# Homework Help: Surface area of intersecting cylinder and sphere

1. Jul 30, 2008

### andrewjb

I have a problem that I've been stuck on for a while as follows,

Find the surface area of the part of the cylinder $$x^{2}+y^{2}=2ay$$ in the first octant that lies inside the sphere $$x^{2}+y^{2}+z^{2}=4a^{2}$$. Express your answer in terms of a single integral in $$\phi$$, you do not need to evaluate this integral.

I've started by parametrization the cylinder as $$S(\theta,z)=(\sqrt{2ay}cos(\theta),(\sqrt{2ay}sin(\theta),z)$$. I then went on take the derivative of S in terms of $$\theta$$ and z and took the cross product of the terms. I know the bounds of integration for $$\theta$$ should be 0 to Pi/2, but from there I'm unsure of what to do in terms of setting up the bounds for z.

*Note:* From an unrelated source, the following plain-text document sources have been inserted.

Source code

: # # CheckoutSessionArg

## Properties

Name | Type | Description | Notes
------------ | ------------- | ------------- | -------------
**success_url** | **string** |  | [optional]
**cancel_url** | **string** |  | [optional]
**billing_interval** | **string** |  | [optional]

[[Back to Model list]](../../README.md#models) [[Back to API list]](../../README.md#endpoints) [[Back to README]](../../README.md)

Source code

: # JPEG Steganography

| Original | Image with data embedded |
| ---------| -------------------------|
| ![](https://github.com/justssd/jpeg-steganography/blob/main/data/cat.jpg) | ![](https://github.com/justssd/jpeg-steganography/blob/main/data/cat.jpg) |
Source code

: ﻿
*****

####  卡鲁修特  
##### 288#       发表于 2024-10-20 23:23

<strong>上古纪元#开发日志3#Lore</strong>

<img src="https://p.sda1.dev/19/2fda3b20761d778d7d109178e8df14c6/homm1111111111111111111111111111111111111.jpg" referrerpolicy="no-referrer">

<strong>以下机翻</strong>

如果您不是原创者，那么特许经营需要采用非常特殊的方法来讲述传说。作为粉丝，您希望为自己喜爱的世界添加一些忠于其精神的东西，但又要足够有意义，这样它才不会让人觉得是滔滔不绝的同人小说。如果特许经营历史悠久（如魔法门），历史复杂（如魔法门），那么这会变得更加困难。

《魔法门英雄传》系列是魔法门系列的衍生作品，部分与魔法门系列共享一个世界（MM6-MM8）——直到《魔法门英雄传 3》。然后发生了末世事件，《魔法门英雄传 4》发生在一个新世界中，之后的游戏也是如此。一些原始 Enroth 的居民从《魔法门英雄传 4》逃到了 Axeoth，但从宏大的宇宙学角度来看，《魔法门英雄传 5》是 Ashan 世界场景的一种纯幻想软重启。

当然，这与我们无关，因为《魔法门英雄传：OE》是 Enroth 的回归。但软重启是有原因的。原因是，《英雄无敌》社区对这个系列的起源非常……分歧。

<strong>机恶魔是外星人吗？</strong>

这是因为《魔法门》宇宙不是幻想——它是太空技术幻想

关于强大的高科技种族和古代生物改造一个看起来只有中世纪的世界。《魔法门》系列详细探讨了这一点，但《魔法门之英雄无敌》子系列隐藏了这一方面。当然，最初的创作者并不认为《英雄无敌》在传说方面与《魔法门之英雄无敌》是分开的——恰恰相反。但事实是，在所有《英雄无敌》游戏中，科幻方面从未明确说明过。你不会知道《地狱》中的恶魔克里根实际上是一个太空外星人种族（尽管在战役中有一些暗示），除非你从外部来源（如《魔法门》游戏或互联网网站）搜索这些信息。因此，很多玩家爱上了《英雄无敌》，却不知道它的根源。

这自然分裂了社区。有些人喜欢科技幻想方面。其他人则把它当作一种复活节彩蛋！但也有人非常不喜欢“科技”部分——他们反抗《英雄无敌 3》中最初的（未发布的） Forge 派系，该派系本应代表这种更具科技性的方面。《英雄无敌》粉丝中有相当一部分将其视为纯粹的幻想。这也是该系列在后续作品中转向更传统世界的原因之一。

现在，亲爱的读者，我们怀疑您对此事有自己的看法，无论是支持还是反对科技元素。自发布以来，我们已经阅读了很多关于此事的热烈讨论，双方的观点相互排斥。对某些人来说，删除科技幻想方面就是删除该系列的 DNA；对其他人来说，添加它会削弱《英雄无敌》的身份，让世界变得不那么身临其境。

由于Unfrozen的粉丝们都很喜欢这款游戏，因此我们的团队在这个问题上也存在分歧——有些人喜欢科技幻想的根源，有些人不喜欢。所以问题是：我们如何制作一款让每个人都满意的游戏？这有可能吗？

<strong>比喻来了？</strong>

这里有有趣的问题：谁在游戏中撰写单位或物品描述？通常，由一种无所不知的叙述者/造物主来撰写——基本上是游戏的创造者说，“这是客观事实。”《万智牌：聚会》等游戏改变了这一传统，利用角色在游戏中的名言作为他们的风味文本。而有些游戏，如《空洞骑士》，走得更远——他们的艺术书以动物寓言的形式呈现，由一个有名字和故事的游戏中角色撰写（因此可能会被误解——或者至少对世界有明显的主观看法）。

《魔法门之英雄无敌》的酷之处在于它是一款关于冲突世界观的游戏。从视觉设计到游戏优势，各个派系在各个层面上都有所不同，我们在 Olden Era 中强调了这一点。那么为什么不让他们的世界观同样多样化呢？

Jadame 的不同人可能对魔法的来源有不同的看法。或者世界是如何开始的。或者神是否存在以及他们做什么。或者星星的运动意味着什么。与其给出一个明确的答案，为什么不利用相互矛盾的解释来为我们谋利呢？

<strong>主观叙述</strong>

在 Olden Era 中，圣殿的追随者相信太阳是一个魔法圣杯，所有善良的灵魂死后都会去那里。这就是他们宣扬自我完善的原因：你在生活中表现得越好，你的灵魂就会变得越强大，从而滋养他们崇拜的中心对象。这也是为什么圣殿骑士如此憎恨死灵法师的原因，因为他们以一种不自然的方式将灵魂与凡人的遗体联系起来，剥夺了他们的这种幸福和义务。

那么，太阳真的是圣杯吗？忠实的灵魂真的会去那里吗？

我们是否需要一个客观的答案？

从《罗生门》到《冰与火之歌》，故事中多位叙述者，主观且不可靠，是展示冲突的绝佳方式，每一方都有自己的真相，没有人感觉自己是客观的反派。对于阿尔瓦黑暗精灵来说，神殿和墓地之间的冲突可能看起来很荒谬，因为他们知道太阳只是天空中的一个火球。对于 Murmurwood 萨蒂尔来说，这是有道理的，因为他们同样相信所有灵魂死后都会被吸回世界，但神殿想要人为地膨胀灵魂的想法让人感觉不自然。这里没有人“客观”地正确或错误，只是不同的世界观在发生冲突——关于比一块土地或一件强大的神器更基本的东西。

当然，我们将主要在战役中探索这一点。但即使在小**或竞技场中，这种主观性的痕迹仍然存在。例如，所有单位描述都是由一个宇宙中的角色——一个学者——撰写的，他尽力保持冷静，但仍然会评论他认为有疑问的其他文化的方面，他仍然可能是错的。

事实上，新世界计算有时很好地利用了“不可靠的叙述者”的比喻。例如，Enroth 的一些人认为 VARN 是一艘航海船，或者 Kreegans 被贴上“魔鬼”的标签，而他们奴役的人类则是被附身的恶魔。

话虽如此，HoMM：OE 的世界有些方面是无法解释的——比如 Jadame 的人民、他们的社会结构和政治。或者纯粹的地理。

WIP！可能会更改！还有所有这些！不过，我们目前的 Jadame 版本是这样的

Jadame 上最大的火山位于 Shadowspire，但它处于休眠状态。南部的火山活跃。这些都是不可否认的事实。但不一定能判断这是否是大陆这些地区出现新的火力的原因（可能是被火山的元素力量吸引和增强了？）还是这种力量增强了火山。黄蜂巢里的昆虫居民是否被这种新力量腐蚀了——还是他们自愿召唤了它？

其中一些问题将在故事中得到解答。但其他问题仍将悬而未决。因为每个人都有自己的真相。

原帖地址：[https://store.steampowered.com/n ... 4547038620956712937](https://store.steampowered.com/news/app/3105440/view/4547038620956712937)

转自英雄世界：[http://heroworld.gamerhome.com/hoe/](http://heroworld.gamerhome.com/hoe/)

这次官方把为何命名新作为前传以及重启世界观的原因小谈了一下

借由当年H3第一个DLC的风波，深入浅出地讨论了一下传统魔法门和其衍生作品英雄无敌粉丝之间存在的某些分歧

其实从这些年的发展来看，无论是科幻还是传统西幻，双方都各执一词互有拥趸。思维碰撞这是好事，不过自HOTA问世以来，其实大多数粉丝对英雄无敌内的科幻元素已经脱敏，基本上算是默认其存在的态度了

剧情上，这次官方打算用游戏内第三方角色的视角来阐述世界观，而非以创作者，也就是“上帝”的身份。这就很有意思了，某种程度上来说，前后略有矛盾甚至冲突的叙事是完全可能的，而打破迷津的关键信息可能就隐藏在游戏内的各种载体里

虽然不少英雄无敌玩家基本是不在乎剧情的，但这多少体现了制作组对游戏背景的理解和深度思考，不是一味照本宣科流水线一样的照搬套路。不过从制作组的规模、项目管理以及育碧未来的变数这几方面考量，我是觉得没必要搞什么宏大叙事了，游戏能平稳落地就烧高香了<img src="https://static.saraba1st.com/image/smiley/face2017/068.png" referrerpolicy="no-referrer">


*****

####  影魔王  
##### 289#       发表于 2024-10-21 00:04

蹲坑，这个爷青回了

Any help would be appreciated, thanks!

2. Jul 30, 2008

### Defennder

That looks more like an ellipse than a circle in the x-y plane. There is a special parametrisation for ellipses, but you have to express the equation in the form of an ellipse first. Secondly, your parametrisation for $$S(\theta,z)$$ is incorrect. It is supposed to consist only of $$\theta,z$$ and other constants. It shouldn't have y as a variable.